> **Task description**
Because the pictures are not wanted, give back only the exact text of every entry below.

Records contained in a dataset:
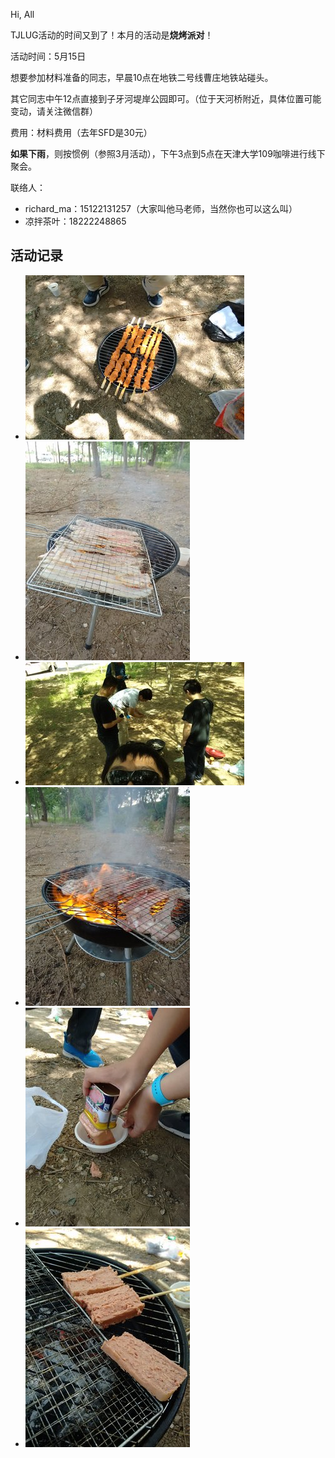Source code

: Hi, All

TJLUG活动的时间又到了！本月的活动是**烧烤派对**！

活动时间：5月15日

想要参加材料准备的同志，早晨10点在地铁二号线曹庄地铁站碰头。

其它同志中午12点直接到子牙河堤岸公园即可。（位于天河桥附近，具体位置可能变动，请关注微信群）

费用：材料费用（去年SFD是30元）

**如果下雨**，则按惯例（参照3月活动），下午3点到5点在天津大学109咖啡进行线下聚会。

联络人：
* richard_ma：15122131257（大家叫他马老师，当然你也可以这么叫）
* 凉拌茶叶：18222248865

活动记录
--------

* <img src="./img/16年5月活动/IMG_20160515_131924.jpg" alt="烤串" />
* <img src="./img/16年5月活动/IMG_20160515_141506.jpg" alt="烤串" />
* <img src="./img/16年5月活动/IMG_20160515_141649.jpg" alt="烤串" />
* <img src="./img/16年5月活动/IMG_20160515_142631.jpg" alt="烤串" />
* <img src="./img/16年5月活动/IMG_20160515_143751.jpg" alt="烤串" />
* <img src="./img/16年5月活动/IMG_20160515_143906.jpg" alt="烤串" />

> **Solution for this problem**
Source code

: Hi, All

TJLUG活动的时间又到了！本月的活动是**烧烤派对**！

活动时间：5月15日

想要参加材料准备的同志，早晨10点在地铁二号线曹庄地铁站碰头。

其它同志中午12点直接到子牙河堤岸公园即可。（位于天河桥附近，具体位置可能变动，请关注微信群）

费用：材料费用（去年SFD是30元）

**如果下雨**，则按惯例（参照3月活动），下午3点到5点在天津大学109咖啡进行线下聚会。

联络人：
* richard_ma：15122131257（大家叫他马老师，当然你也可以这么叫）
* 凉拌茶叶：18222248865

活动记录
--------

* <img src="./img/16年5月活动/IMG_20160515_131924.jpg" alt="烤串" />
* <img src="./img/16年5月活动/IMG_20160515_141506.jpg" alt="烤串" />
* <img src="./img/16年5月活动/IMG_20160515_141649.jpg" alt="烤串" />
* <img src="./img/16年5月活动/IMG_20160515_142631.jpg" alt="烤串" />
* <img src="./img/16年5月活动/IMG_20160515_143751.jpg" alt="烤串" />
* <img src="./img/16年5月活动/IMG_20160515_143906.jpg" alt="烤串" />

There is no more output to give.